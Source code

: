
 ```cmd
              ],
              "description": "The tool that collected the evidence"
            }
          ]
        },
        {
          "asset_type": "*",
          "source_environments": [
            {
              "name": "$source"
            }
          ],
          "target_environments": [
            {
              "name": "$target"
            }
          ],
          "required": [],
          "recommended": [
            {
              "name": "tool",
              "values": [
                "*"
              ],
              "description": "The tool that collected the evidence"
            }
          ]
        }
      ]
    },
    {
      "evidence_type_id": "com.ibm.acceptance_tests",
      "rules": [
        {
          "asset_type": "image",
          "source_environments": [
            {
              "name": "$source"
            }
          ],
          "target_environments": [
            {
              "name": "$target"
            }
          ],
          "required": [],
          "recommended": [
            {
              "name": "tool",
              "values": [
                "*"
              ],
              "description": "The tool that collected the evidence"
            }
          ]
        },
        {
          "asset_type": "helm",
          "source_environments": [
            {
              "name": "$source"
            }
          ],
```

### Task statement
Could you transcribe all of the entries exactly, leaving nothing out?

### Answer to the exercise
Source code

:
 ```cmd
              ],
              "description": "The tool that collected the evidence"
            }
          ]
        },
        {
          "asset_type": "*",
          "source_environments": [
            {
              "name": "$source"
            }
          ],
          "target_environments": [
            {
              "name": "$target"
            }
          ],
          "required": [],
          "recommended": [
            {
              "name": "tool",
              "values": [
                "*"
              ],
              "description": "The tool that collected the evidence"
            }
          ]
        }
      ]
    },
    {
      "evidence_type_id": "com.ibm.acceptance_tests",
      "rules": [
        {
          "asset_type": "image",
          "source_environments": [
            {
              "name": "$source"
            }
          ],
          "target_environments": [
            {
              "name": "$target"
            }
          ],
          "required": [],
          "recommended": [
            {
              "name": "tool",
              "values": [
                "*"
              ],
              "description": "The tool that collected the evidence"
            }
          ]
        },
        {
          "asset_type": "helm",
          "source_environments": [
            {
              "name": "$source"
            }
          ],
```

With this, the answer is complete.